Configuration above will produce N intervals of full length (fit_window=14d + fit_every=1h) until to_iso timestamp is reached to run N consecutive fit calls to train models; Then these models will be used to produce M = [fit_every / sampling_frequency] infer datapoints for fit_every range at the end of each such interval, imitating M consecutive calls of infer_every in PeriodicScheduler config. These datapoints then will be written back to VictoriaMetrics TSDB, defined in writer section for further visualization (i.e. in VMUI or Grafana)

Resource consumption of vmanomaly

vmanomaly itself is a lightweight service, resource usage is primarily dependent on scheduling (how often and on what data to fit/infer your models), # and size of timeseries returned by your queries, and the complexity of the employed models. Its resource usage is directly related to these factors, making it adaptable to various operational scales. Various optimizations are available to balance between RAM usage, processing speed, and model capacity. These options are described in the sections below.

On-disk mode

Note

: Starting from v1.13.0, there is an option to save anomaly detection models to the host filesystem after the fit stage (instead of keeping them in memory by default). This is particularly useful for resource-intensive setups (e.g., many models, many metrics, or larger fit_window argument) and for 3rd-party models that store fit data (such as ProphetModel or HoltWinters). This reduces RAM consumption significantly, though at the cost of slightly slower infer stages. To enable this, set the environment variable VMANOMALY_MODEL_DUMPS_DIR to the desired location. If using Helm charts, starting from chart version 1.3.0 .persistentVolume.enabled should be set to true in values.yaml.

Note

: Starting from v1.16.0, a similar optimization is available for data read from VictoriaMetrics TSDB. To use this, set the environment variable VMANOMALY_DATA_DUMPS_DIR to the desired location.

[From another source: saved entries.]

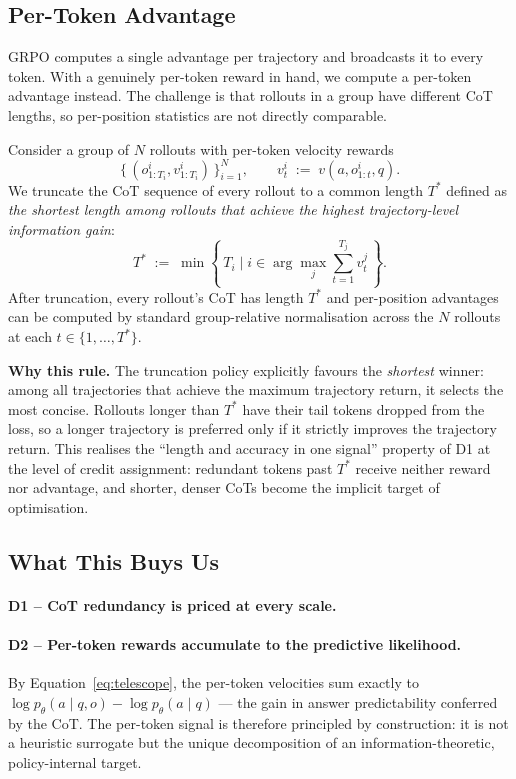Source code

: \documentclass{article}
\begin{document}
\subsection{Per-Token Advantage}
\label{subsec:advantage}

GRPO computes a single advantage per trajectory and broadcasts it to every
token. With a genuinely per-token reward in hand, we compute a per-token
advantage instead. The challenge is that rollouts in a group have different
CoT lengths, so per-position statistics are not directly comparable.

Consider a group of \(N\) rollouts with per-token velocity rewards
\[
\bigl\{\,
(o^{i}_{1:T_i}, v^{i}_{1:T_i}) \,\bigr\}_{i=1}^{N},
\qquad
v^{i}_{t} \;:=\; v(a, o^{i}_{1:t}, q).
\]
We truncate the CoT sequence of every rollout to a common length \(T^{*}\) defined as
\emph{the shortest length among rollouts that achieve the highest
trajectory-level information gain}:
\begin{equation}
T^{*}
\;:=\;
\min \!\left\{\, T_i \;\Big|\; i \in \arg\max_{j} \sum_{t=1}^{T_j} v^{j}_{t} \,\right\}.
\label{eq:tstar}
\end{equation}
After truncation, every rollout's CoT has length \(T^{*}\) and per-position
advantages can be computed by standard group-relative normalisation across
the \(N\) rollouts at each \(t \in \{1, \dots, T^{*}\}\).

\textbf{Why this rule.} The truncation policy explicitly favours the
\emph{shortest} winner: among all trajectories that achieve the maximum
trajectory return, it selects the most concise. Rollouts longer than
\(T^{*}\) have their tail tokens dropped from the loss, so a longer
trajectory is preferred only if it strictly improves the trajectory return.
This realises the ``length and accuracy in one signal'' property of D1 at
the level of credit assignment: redundant tokens past \(T^{*}\) receive
neither reward nor advantage, and shorter, denser CoTs become the implicit
target of optimisation.

\subsection{What This Buys Us}
\label{subsec:buys}

\paragraph{D1 -- CoT redundancy is priced at every scale.}

\paragraph{D2 -- Per-token rewards accumulate to the predictive
likelihood.} By Equation~\ref{eq:telescope}, the per-token velocities
sum exactly to \(\log p_\theta(a \mid q, o) - \log p_\theta(a \mid q)\)
--- the gain in answer predictability conferred by the CoT. The
per-token signal is therefore principled by construction: it is not a
heuristic surrogate but the unique decomposition of an
information-theoretic, policy-internal target.
\end{document}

Here's an example of how to set it up in docker-compose using volumes:

services:
  # ...
  vmanomaly:
    container_name: vmanomaly
    image: victoriametrics/vmanomaly:v1.17.0
    # ...
    ports:
      - "8490:8490"
    restart: always
    volumes:
      - ./vmanomaly_config.yml:/config.yaml
      - ./vmanomaly_license:/license
      # map the host directory to the container directory
      - vmanomaly_model_dump_dir:/vmanomaly/tmp/models
      - vmanomaly_data_dump_dir:/vmanomaly/tmp/data
    environment:
      # set the environment variable for the model dump directory
      - VMANOMALY_MODEL_DUMPS_DIR=/vmanomaly/tmp/models/
      - VMANOMALY_DATA_DUMPS_DIR=/vmanomaly/tmp/data/
    platform: "linux/amd64"
    command:
      - "/config.yaml"
      - "--licenseFile=/license"

volumes:
  # ...
  vmanomaly_model_dump_dir: {}
  vmanomaly_data_dump_dir: {}

For Helm chart users, refer to the persistentVolume section in the values.yaml file. Ensure that the boolean flags dumpModels and dumpData are set as needed (both are enabled by default).

Online models

Note

: Starting from v1.15.0 with the introduction of online models, you can additionally reduce resource consumption (e.g., flatten fit stage peaks by querying less data from VictoriaMetrics at once).

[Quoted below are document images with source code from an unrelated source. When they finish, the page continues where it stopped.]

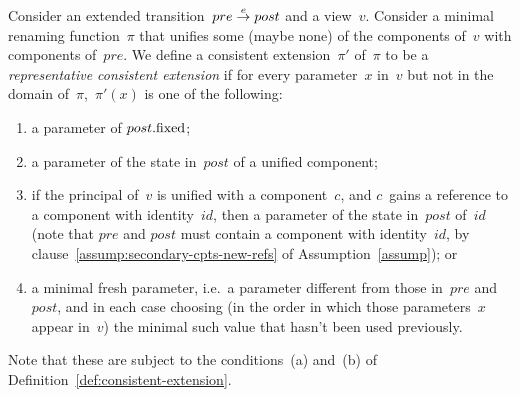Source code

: 
\begin{definition}
\label{def:representative-consistent-extension}
Consider an extended transition~$pre \stackrel{e}\rightarrow post$ and a view~$v$. 
Consider a minimal renaming function~$\pi$ that unifies some (maybe none) of the
components of~$v$ with components of~$pre$.  We define a consistent
extension~$\pi'$ of~$\pi$ to be a \emph{representative consistent extension}
if for every parameter~$x$ in~$v$ but not in the domain of~$\pi$,\, $\pi'(x)$
is one of the following:
%
\begin{enumerate}
\item\label{clause:remap-1} a parameter of $post.\mathrm{fixed}$; 

\item\label{clause:remap-2} a parameter of the state in~$post$ of a unified
  component;

\item\label{clause:remap-3} if the principal of~$v$ is unified with a
  component~$c$, and $c$~gains a reference to a component with identity~$id$,
  then a parameter of the state in~$post$ of~$id$ (note that $pre$ and $post$
  must contain a component with identity~$id$, by
  clause~\ref{assump:secondary-cpts-new-refs} of Assumption~\ref{assump}); or

\item\label{clause:remap-4} a minimal fresh parameter, i.e.~a parameter
  different from those in~$pre$ and~$post$, and in each case choosing (in the
  order in which those parameters~$x$ appear in~$v$) the minimal such value
  that hasn't been used previously. 
\end{enumerate}
%
%
Note that these are subject to the conditions~(a) and~(b) of
Definition~\ref{def:consistent-extension}. 
\end{definition}
%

  • Reduced Latency: Online models update incrementally, which can lead to faster response times for anomaly detection since the model continuously adapts to new data without waiting for a batch fit.
  • Scalability: Handling smaller data chunks at a time reduces memory and computational overhead, making it easier to scale the anomaly detection system.
  • Improved Resource Utilization: By spreading the computational load over time and reducing peak demands, online models make more efficient use of system resources, potentially lowering operational costs.

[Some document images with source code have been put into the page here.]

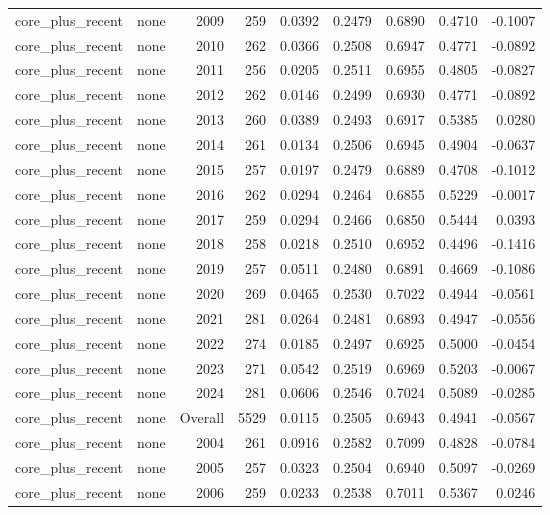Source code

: \begin{table}[t]
\begin{tabular}{@{} l l r r r r r r r @{} }
      core\_plus\_recent & none & 2009 & 259 & 0.0392 & 0.2479 & 0.6890 & 0.4710 & -0.1007 \\
      core\_plus\_recent & none & 2010 & 262 & 0.0366 & 0.2508 & 0.6947 & 0.4771 & -0.0892 \\
      core\_plus\_recent & none & 2011 & 256 & 0.0205 & 0.2511 & 0.6955 & 0.4805 & -0.0827 \\
      core\_plus\_recent & none & 2012 & 262 & 0.0146 & 0.2499 & 0.6930 & 0.4771 & -0.0892 \\
      core\_plus\_recent & none & 2013 & 260 & 0.0389 & 0.2493 & 0.6917 & 0.5385 & 0.0280 \\
      core\_plus\_recent & none & 2014 & 261 & 0.0134 & 0.2506 & 0.6945 & 0.4904 & -0.0637 \\
      core\_plus\_recent & none & 2015 & 257 & 0.0197 & 0.2479 & 0.6889 & 0.4708 & -0.1012 \\
      core\_plus\_recent & none & 2016 & 262 & 0.0294 & 0.2464 & 0.6855 & 0.5229 & -0.0017 \\
      core\_plus\_recent & none & 2017 & 259 & 0.0294 & 0.2466 & 0.6850 & 0.5444 & 0.0393 \\
      core\_plus\_recent & none & 2018 & 258 & 0.0218 & 0.2510 & 0.6952 & 0.4496 & -0.1416 \\
      core\_plus\_recent & none & 2019 & 257 & 0.0511 & 0.2480 & 0.6891 & 0.4669 & -0.1086 \\
      core\_plus\_recent & none & 2020 & 269 & 0.0465 & 0.2530 & 0.7022 & 0.4944 & -0.0561 \\
      core\_plus\_recent & none & 2021 & 281 & 0.0264 & 0.2481 & 0.6893 & 0.4947 & -0.0556 \\
      core\_plus\_recent & none & 2022 & 274 & 0.0185 & 0.2497 & 0.6925 & 0.5000 & -0.0454 \\
      core\_plus\_recent & none & 2023 & 271 & 0.0542 & 0.2519 & 0.6969 & 0.5203 & -0.0067 \\
      core\_plus\_recent & none & 2024 & 281 & 0.0606 & 0.2546 & 0.7024 & 0.5089 & -0.0285 \\
      core\_plus\_recent & none & Overall & 5529 & 0.0115 & 0.2505 & 0.6943 & 0.4941 & -0.0567 \\
      core\_plus\_recent & none & 2004 & 261 & 0.0916 & 0.2582 & 0.7099 & 0.4828 & -0.0784 \\
      core\_plus\_recent & none & 2005 & 257 & 0.0323 & 0.2504 & 0.6940 & 0.5097 & -0.0269 \\
      core\_plus\_recent & none & 2006 & 259 & 0.0233 & 0.2538 & 0.7011 & 0.5367 & 0.0246 \\

\end{tabular}
\end{table}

Here's an example of how we can switch from (offline) Z-score model to Online Z-score model:

schedulers:
  periodic:
    class: 'periodic'
    fit_every: '1h'
    fit_window: '2d'
    infer_every: '1m'
  # other schedulers ...
models:
  zscore_example:
    class: 'zscore'
    schedulers: ['periodic']
    # other model params ...
# other config sections ...

to something like

schedulers:
  periodic:
    class: 'periodic'
    fit_every: '180d'  # we need only initial fit to start
    fit_window: '4h'  # reduced window, especially if the data doesn't have strong seasonality
    infer_every: '1m'  # the model will be updated during each infer call
  # other schedulers ...
models:
  zscore_example:
    class: 'zscore_online'
    min_n_samples_seen: 120  # i.e. minimal relevant seasonality or (initial) fit_window / sampling_frequency
    schedulers: ['periodic']
    # other model params ...
# other config sections ...

As a result, switching from the offline Z-score model to the Online Z-score model results in significant data volume reduction, i.e. over one week:

Old Configuration:

  • fit_window: 2 days
  • fit_every: 1 hour

New Configuration:

  • fit_window: 4 hours
  • fit_every: 180 days ( >1 week)

The old configuration would perform 168 (hours in a week) fit calls, each using 2 days (48 hours) of data, totaling 168 * 48 = 8064 hours of data for each timeseries returned.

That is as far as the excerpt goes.